Recorded data Start Marker

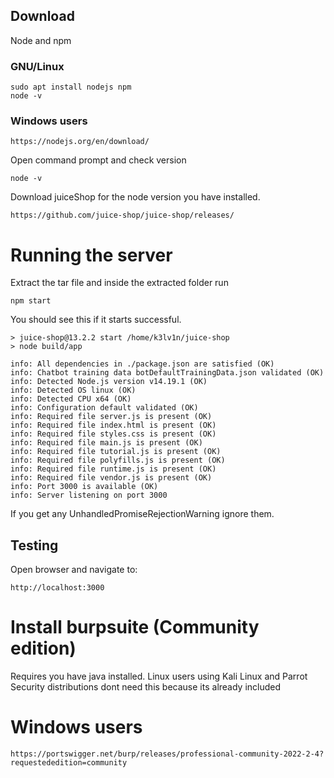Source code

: ## Download

Node and npm
### GNU/Linux
```
sudo apt install nodejs npm
node -v
```

### Windows users 
```
https://nodejs.org/en/download/
```
Open command prompt and check version
```
node -v
```

Download juiceShop for the node version you have installed.
```
https://github.com/juice-shop/juice-shop/releases/
```

# Running the server
Extract the tar file and inside the extracted folder run
```
npm start
```

You should see this if it starts successful.
```
> juice-shop@13.2.2 start /home/k3lv1n/juice-shop
> node build/app

info: All dependencies in ./package.json are satisfied (OK)
info: Chatbot training data botDefaultTrainingData.json validated (OK)
info: Detected Node.js version v14.19.1 (OK)
info: Detected OS linux (OK)
info: Detected CPU x64 (OK)
info: Configuration default validated (OK)
info: Required file server.js is present (OK)
info: Required file index.html is present (OK)
info: Required file styles.css is present (OK)
info: Required file main.js is present (OK)
info: Required file tutorial.js is present (OK)
info: Required file polyfills.js is present (OK)
info: Required file runtime.js is present (OK)
info: Required file vendor.js is present (OK)
info: Port 3000 is available (OK)
info: Server listening on port 3000
```
If you get any UnhandledPromiseRejectionWarning ignore them.

## Testing
Open browser and navigate to:
```
http://localhost:3000
```

# Install burpsuite (Community edition)
Requires you have java installed.
Linux users using Kali Linux and Parrot Security distributions dont need this because its
already included

# Windows users
```
https://portswigger.net/burp/releases/professional-community-2022-2-4?requestededition=community
```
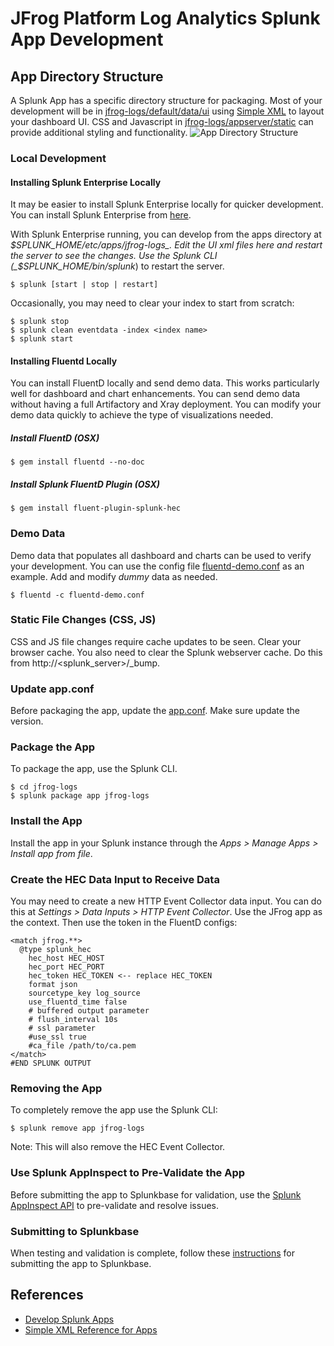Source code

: # JFrog Platform Log Analytics Splunk App Development

## App Directory Structure
A Splunk App has a specific directory structure for packaging. Most of your development will be in [jfrog-logs/default/data/ui](jfrog-logs/default/data/ui) using [Simple XML](https://docs.splunk.com/Documentation/Splunk/8.0.5/Viz/PanelreferenceforSimplifiedXML) to layout your dashboard UI. CSS and Javascript in [jfrog-logs/appserver/static](jfrog-logs/appserver/static) can provide additional styling and functionality.
![App Directory Structure](https://dev.splunk.com/enterprise/static/app-overview-directorystructure-b397da01a76c1122a7c3c389f0c8ebeb.png)

### Local Development
#### Installing Splunk Enterprise Locally
It may be easier to install Splunk Enterprise locally for quicker development. You can install Splunk Enterprise from [here](https://www.splunk.com/en_us/download/splunk-enterprise.html).

With Splunk Enterprise running, you can develop from the apps directory at _$SPLUNK_HOME/etc/apps/jfrog-logs_. Edit the UI xml files here and restart the server to see the changes. Use the Splunk CLI (_$SPLUNK_HOME/bin/splunk_) to restart the server.

```
$ splunk [start | stop | restart]
```

Occasionally, you may need to clear your index to start from scratch:

```
$ splunk stop
$ splunk clean eventdata -index <index name>
$ splunk start
```

#### Installing Fluentd Locally
You can install FluentD locally and send demo data. This works particularly well for dashboard and chart enhancements. You can send demo data without having a full Artifactory and Xray deployment. You can modify your demo data quickly to achieve the type of visualizations needed.

##### Install FluentD (OSX)
```
$ gem install fluentd --no-doc
```

##### Install Splunk FluentD Plugin (OSX)
```
$ gem install fluent-plugin-splunk-hec
```
### Demo Data
Demo data that populates all dashboard and charts can be used to verify your development. You can use the config file [fluentd-demo.conf](../fluentd-demo.conf) as an example. Add and modify _dummy_ data as needed. 

```
$ fluentd -c fluentd-demo.conf
```

### Static File Changes (CSS, JS)
CSS and JS file changes require cache updates to be seen. Clear your browser cache. You also need to clear the Splunk webserver cache. Do this from http://<splunk_server>/_bump.

### Update app.conf
Before packaging the app, update the [app.conf](jfrog-logs/default/app.conf). Make sure  update the version.

### Package the App
To package the app, use the Splunk CLI. 

```
$ cd jfrog-logs
$ splunk package app jfrog-logs
```

### Install the App
Install the app in your Splunk instance through the _Apps > Manage Apps > Install app from file_.

### Create the HEC Data Input to Receive Data
You may need to create a new HTTP Event Collector data input. You can do this at _Settings > Data Inputs > HTTP Event Collector_. Use the JFrog app as the context. Then use the token in the FluentD configs:

```
<match jfrog.**>
  @type splunk_hec
    hec_host HEC_HOST
    hec_port HEC_PORT
    hec_token HEC_TOKEN <-- replace HEC_TOKEN
    format json
    sourcetype_key log_source
    use_fluentd_time false
    # buffered output parameter
    # flush_interval 10s
    # ssl parameter
    #use_ssl true
    #ca_file /path/to/ca.pem
</match>
#END SPLUNK OUTPUT
```

### Removing the App
To completely remove the app use the Splunk CLI:

```
$ splunk remove app jfrog-logs
```
Note: This will also remove the HEC Event Collector.

### Use Splunk AppInspect to Pre-Validate the App
Before submitting the app to Splunkbase for validation, use the [Splunk AppInspect API](https://dev.splunk.com/enterprise/docs/developapps/testvalidate/appinspect/splunkappinspectapi/runappinspectrequestsapi) to pre-validate and resolve issues.

### Submitting to Splunkbase
When testing and validation is complete, follow these [instructions](https://dev.splunk.com/enterprise/docs/releaseapps/splunkbase/submitcontentui) for submitting the app to Splunkbase.
## References
* [Develop Splunk Apps](https://dev.splunk.com/enterprise/docs/developapps)
* [Simple XML Reference for Apps](https://docs.splunk.com/Documentation/Splunk/8.0.5/Viz/PanelreferenceforSimplifiedXML)
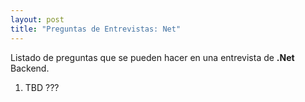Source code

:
 ```yaml
---
layout: post
title: "Preguntas de Entrevistas: Net"
---
```


Listado de preguntas que se pueden hacer en una entrevista de **.Net** Backend<!--more-->.

1. TBD ???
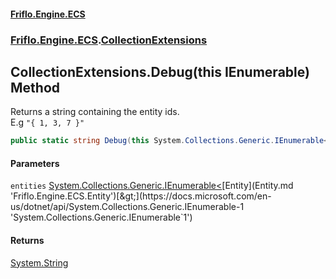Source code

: #### [Friflo.Engine.ECS](index.md 'index')
### [Friflo.Engine.ECS](Friflo.Engine.ECS.md 'Friflo.Engine.ECS').[CollectionExtensions](CollectionExtensions.md 'Friflo.Engine.ECS.CollectionExtensions')

## CollectionExtensions.Debug(this IEnumerable<Entity>) Method

Returns a string containing the entity ids.<br/>
E.g `"{ 1, 3, 7 }"`

```csharp
public static string Debug(this System.Collections.Generic.IEnumerable<Friflo.Engine.ECS.Entity> entities);
```
#### Parameters

<a name='Friflo.Engine.ECS.CollectionExtensions.Debug(thisSystem.Collections.Generic.IEnumerable_Friflo.Engine.ECS.Entity_).entities'></a>

`entities` [System.Collections.Generic.IEnumerable&lt;](https://docs.microsoft.com/en-us/dotnet/api/System.Collections.Generic.IEnumerable-1 'System.Collections.Generic.IEnumerable`1')[Entity](Entity.md 'Friflo.Engine.ECS.Entity')[&gt;](https://docs.microsoft.com/en-us/dotnet/api/System.Collections.Generic.IEnumerable-1 'System.Collections.Generic.IEnumerable`1')

#### Returns
[System.String](https://docs.microsoft.com/en-us/dotnet/api/System.String 'System.String')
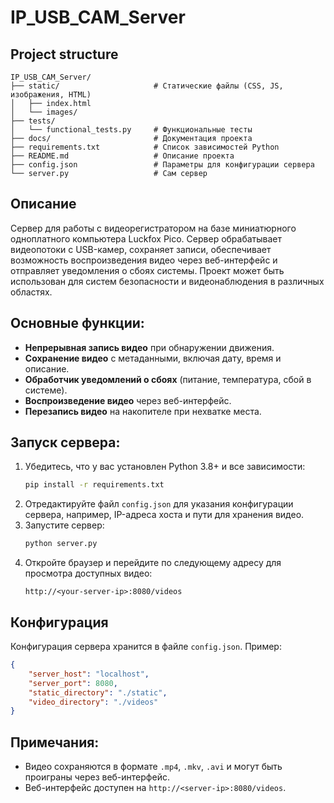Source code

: # IP_USB_CAM_Server

## Project structure
```commandline
IP_USB_CAM_Server/
├── static/                     # Статические файлы (CSS, JS, изображения, HTML)
│   ├── index.html
│   └── images/
├── tests/
│   └── functional_tests.py     # Функциональные тесты
├── docs/                       # Документация проекта
├── requirements.txt            # Список зависимостей Python
├── README.md                   # Описание проекта
├── config.json                 # Параметры для конфигурации сервера
└── server.py                   # Сам сервер
```

## Описание
Сервер для работы с видеорегистратором на базе миниатюрного одноплатного компьютера Luckfox Pico. Сервер обрабатывает видеопотоки с USB-камер, сохраняет записи, обеспечивает возможность воспроизведения видео через веб-интерфейс и отправляет уведомления о сбоях системы. Проект может быть использован для систем безопасности и видеонаблюдения в различных областях.

## Основные функции:
- **Непрерывная запись видео** при обнаружении движения.
- **Сохранение видео** с метаданными, включая дату, время и описание.
- **Обработчик уведомлений о сбоях** (питание, температура, сбой в системе).
- **Воспроизведение видео** через веб-интерфейс.
- **Перезапись видео** на накопителе при нехватке места.
  
## Запуск сервера:
1. Убедитесь, что у вас установлен Python 3.8+ и все зависимости:
   ```bash
   pip install -r requirements.txt
   ```
2. Отредактируйте файл `config.json` для указания конфигурации сервера, например, IP-адреса хоста и пути для хранения видео.
3. Запустите сервер:
   ```bash
   python server.py
   ```
4. Откройте браузер и перейдите по следующему адресу для просмотра доступных видео:
   ```
   http://<your-server-ip>:8080/videos
   ```

## Конфигурация
Конфигурация сервера хранится в файле `config.json`. Пример:
```json
{
    "server_host": "localhost",
    "server_port": 8080,
    "static_directory": "./static",
    "video_directory": "./videos"
}
```

## Примечания:
- Видео сохраняются в формате `.mp4`, `.mkv`, `.avi` и могут быть проиграны через веб-интерфейс.
- Веб-интерфейс доступен на `http://<server-ip>:8080/videos`.
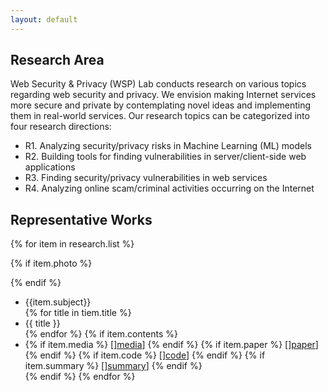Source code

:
 ```yaml
---
layout: default
---
```


## Research Area
Web Security & Privacy (WSP) Lab  conducts research on various topics regarding web 
security and privacy. We envision making Internet services more secure and private
by contemplating novel ideas and implementing them in real-world services.
Our research topics can be categorized into four research directions:

- R1. Analyzing security/privacy risks in Machine Learning (ML) models
- R2. Building tools for finding vulnerabilities in server/client-side web applications
- R3. Finding security/privacy vulnerabilities in web services
- R4. Analyzing online scam/criminal activities  occurring on the Internet

## Representative Works
{% for item in research.list %}

  {% if item.photo %}
    <div class="photo"
         style="background:url({{item.photo}}) left no-repeat; background-size:contain;">
  {% endif %}
  <ul>
    <li> {{item.subject}} </li>
    {% for title in tiem.title %}
    <li>{{ title }}</li>
    {% endfor %}
    {% if item.contents %}
    <li>
      {% if item.media %}
      [<a href="{{ item.media }}">]media</a>]
      {% endif %}
      {% if item.paper %}
      [<a href="{{ item.paper }}">]paper</a>]
      {% endif %}
      {% if item.code %}
      [<a href="{{ item.code }}">]code</a>]
      {% endif %}
      {% if item.summary %}
      [<a href="{{ item.summary }}">]summary</a>]
      {% endif %}
    </li>
  {% endif %}
{% endfor %}

<!--
<div class="posts">
  {% for post in site.posts %}
    <article class="post">
-->
<!--
      <h3><a href="{{ site.baseurl }}{{ post.url }}">{{ post.title }}</a></h3>
      <div class="entry">
        {{ post.excerpt }}
      </div>
-->
<!--
      <a href="{{ site.baseurl }}{{ post.url }}" class="read-more">Read More</a>
      -->
<!--
    </article>
  {% endfor %}
</div>
-->
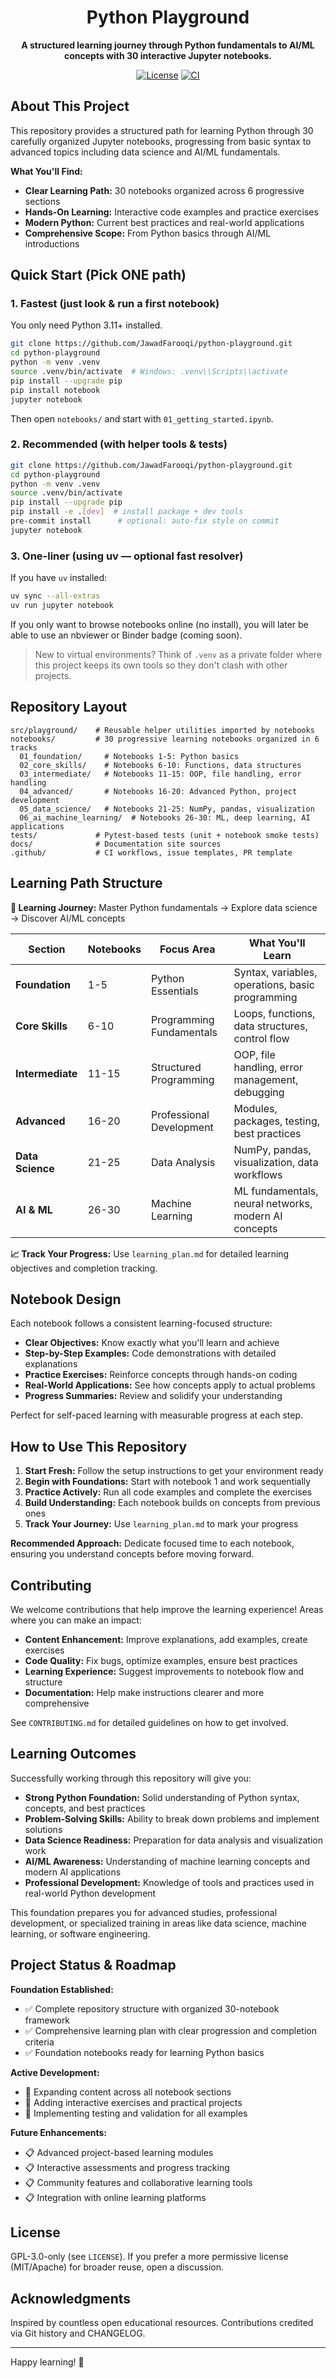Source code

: <div align="center">
	<h1>Python Playground</h1>
	<p><strong>A structured learning journey through Python fundamentals to AI/ML concepts with 30 interactive Jupyter notebooks.</strong></p>
	<p>
		<a href="LICENSE"><img alt="License" src="https://img.shields.io/badge/License-GPLv3-blue.svg"></a>
		<a href=".github/workflows/ci.yml"><img alt="CI" src="https://github.com/JawadFarooqi/python-playground/actions/workflows/ci.yml/badge.svg"></a>
	</p>
</div>

## About This Project

This repository provides a structured path for learning Python through 30 carefully organized Jupyter notebooks, progressing from basic syntax to advanced topics including data science and AI/ML fundamentals.

**What You'll Find:**

- **Clear Learning Path:** 30 notebooks organized across 6 progressive sections
- **Hands-On Learning:** Interactive code examples and practice exercises
- **Modern Python:** Current best practices and real-world applications
- **Comprehensive Scope:** From Python basics through AI/ML introductions

## Quick Start (Pick ONE path)

### 1. Fastest (just look & run a first notebook)

You only need Python 3.11+ installed.

```bash
git clone https://github.com/JawadFarooqi/python-playground.git
cd python-playground
python -m venv .venv
source .venv/bin/activate  # Windows: .venv\\Scripts\\activate
pip install --upgrade pip
pip install notebook
jupyter notebook
```

Then open `notebooks/` and start with `01_getting_started.ipynb`.

### 2. Recommended (with helper tools & tests)

```bash
git clone https://github.com/JawadFarooqi/python-playground.git
cd python-playground
python -m venv .venv
source .venv/bin/activate
pip install --upgrade pip
pip install -e .[dev]  # install package + dev tools
pre-commit install      # optional: auto-fix style on commit
jupyter notebook
```

### 3. One-liner (using uv — optional fast resolver)

If you have `uv` installed:

```bash
uv sync --all-extras
uv run jupyter notebook
```

If you only want to browse notebooks online (no install), you will later be able to use an nbviewer or Binder badge (coming soon).

> New to virtual environments? Think of `.venv` as a private folder where this project keeps its own tools so they don't clash with other projects.

## Repository Layout

```
src/playground/    # Reusable helper utilities imported by notebooks
notebooks/         # 30 progressive learning notebooks organized in 6 tracks
  01_foundation/     # Notebooks 1-5: Python basics
  02_core_skills/    # Notebooks 6-10: Functions, data structures
  03_intermediate/   # Notebooks 11-15: OOP, file handling, error handling
  04_advanced/       # Notebooks 16-20: Advanced Python, project development
  05_data_science/   # Notebooks 21-25: NumPy, pandas, visualization
  06_ai_machine_learning/  # Notebooks 26-30: ML, deep learning, AI applications
tests/             # Pytest-based tests (unit + notebook smoke tests)
docs/              # Documentation site sources
.github/           # CI workflows, issue templates, PR template
```

## Learning Path Structure

**🎯 Learning Journey:** Master Python fundamentals → Explore data science → Discover AI/ML concepts

| Section          | Notebooks | Focus Area               | What You'll Learn                                    |
| ---------------- | --------- | ------------------------ | ---------------------------------------------------- |
| **Foundation**   | 1-5       | Python Essentials        | Syntax, variables, operations, basic programming     |
| **Core Skills**  | 6-10      | Programming Fundamentals | Loops, functions, data structures, control flow      |
| **Intermediate** | 11-15     | Structured Programming   | OOP, file handling, error management, debugging      |
| **Advanced**     | 16-20     | Professional Development | Modules, packages, testing, best practices           |
| **Data Science** | 21-25     | Data Analysis            | NumPy, pandas, visualization, data workflows         |
| **AI & ML**      | 26-30     | Machine Learning         | ML fundamentals, neural networks, modern AI concepts |

**📈 Track Your Progress:** Use `learning_plan.md` for detailed learning objectives and completion tracking.

## Notebook Design

Each notebook follows a consistent learning-focused structure:

- **Clear Objectives:** Know exactly what you'll learn and achieve
- **Step-by-Step Examples:** Code demonstrations with detailed explanations
- **Practice Exercises:** Reinforce concepts through hands-on coding
- **Real-World Applications:** See how concepts apply to actual problems
- **Progress Summaries:** Review and solidify your understanding

Perfect for self-paced learning with measurable progress at each step.

## How to Use This Repository

1. **Start Fresh:** Follow the setup instructions to get your environment ready
2. **Begin with Foundations:** Start with notebook 1 and work sequentially
3. **Practice Actively:** Run all code examples and complete the exercises
4. **Build Understanding:** Each notebook builds on concepts from previous ones
5. **Track Your Journey:** Use `learning_plan.md` to mark your progress

**Recommended Approach:** Dedicate focused time to each notebook, ensuring you understand concepts before moving forward.

## Contributing

We welcome contributions that help improve the learning experience! Areas where you can make an impact:

- **Content Enhancement:** Improve explanations, add examples, create exercises
- **Code Quality:** Fix bugs, optimize examples, ensure best practices
- **Learning Experience:** Suggest improvements to notebook flow and structure
- **Documentation:** Help make instructions clearer and more comprehensive

See `CONTRIBUTING.md` for detailed guidelines on how to get involved.

## Learning Outcomes

Successfully working through this repository will give you:

- **Strong Python Foundation:** Solid understanding of Python syntax, concepts, and best practices
- **Problem-Solving Skills:** Ability to break down problems and implement solutions
- **Data Science Readiness:** Preparation for data analysis and visualization work
- **AI/ML Awareness:** Understanding of machine learning concepts and modern AI applications
- **Professional Development:** Knowledge of tools and practices used in real-world Python development

This foundation prepares you for advanced studies, professional development, or specialized training in areas like data science, machine learning, or software engineering.

## Project Status & Roadmap

**Foundation Established:**

- ✅ Complete repository structure with organized 30-notebook framework
- ✅ Comprehensive learning plan with clear progression and completion criteria
- ✅ Foundation notebooks ready for learning Python basics

**Active Development:**

- 🔄 Expanding content across all notebook sections
- 🔄 Adding interactive exercises and practical projects
- 🔄 Implementing testing and validation for all examples

**Future Enhancements:**

- 📋 Advanced project-based learning modules
- 📋 Interactive assessments and progress tracking
- 📋 Community features and collaborative learning tools
- 📋 Integration with online learning platforms

## License

GPL-3.0-only (see `LICENSE`). If you prefer a more permissive license (MIT/Apache) for broader reuse, open a discussion.

## Acknowledgments

Inspired by countless open educational resources. Contributions credited via Git history and CHANGELOG.

---

Happy learning! 🚀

Recorded data End Marker

Your task is to restate, word for word, the line with "- **Strong Python" and all lines after it, ending with the last line of the data.

# [Solution]
- **Strong Python Foundation:** Solid understanding of Python syntax, concepts, and best practices
- **Problem-Solving Skills:** Ability to break down problems and implement solutions
- **Data Science Readiness:** Preparation for data analysis and visualization work
- **AI/ML Awareness:** Understanding of machine learning concepts and modern AI applications
- **Professional Development:** Knowledge of tools and practices used in real-world Python development

This foundation prepares you for advanced studies, professional development, or specialized training in areas like data science, machine learning, or software engineering.

## Project Status & Roadmap

**Foundation Established:**

- ✅ Complete repository structure with organized 30-notebook framework
- ✅ Comprehensive learning plan with clear progression and completion criteria
- ✅ Foundation notebooks ready for learning Python basics

**Active Development:**

- 🔄 Expanding content across all notebook sections
- 🔄 Adding interactive exercises and practical projects
- 🔄 Implementing testing and validation for all examples

**Future Enhancements:**

- 📋 Advanced project-based learning modules
- 📋 Interactive assessments and progress tracking
- 📋 Community features and collaborative learning tools
- 📋 Integration with online learning platforms

## License

GPL-3.0-only (see `LICENSE`). If you prefer a more permissive license (MIT/Apache) for broader reuse, open a discussion.

## Acknowledgments

Inspired by countless open educational resources. Contributions credited via Git history and CHANGELOG.

---

Happy learning! 🚀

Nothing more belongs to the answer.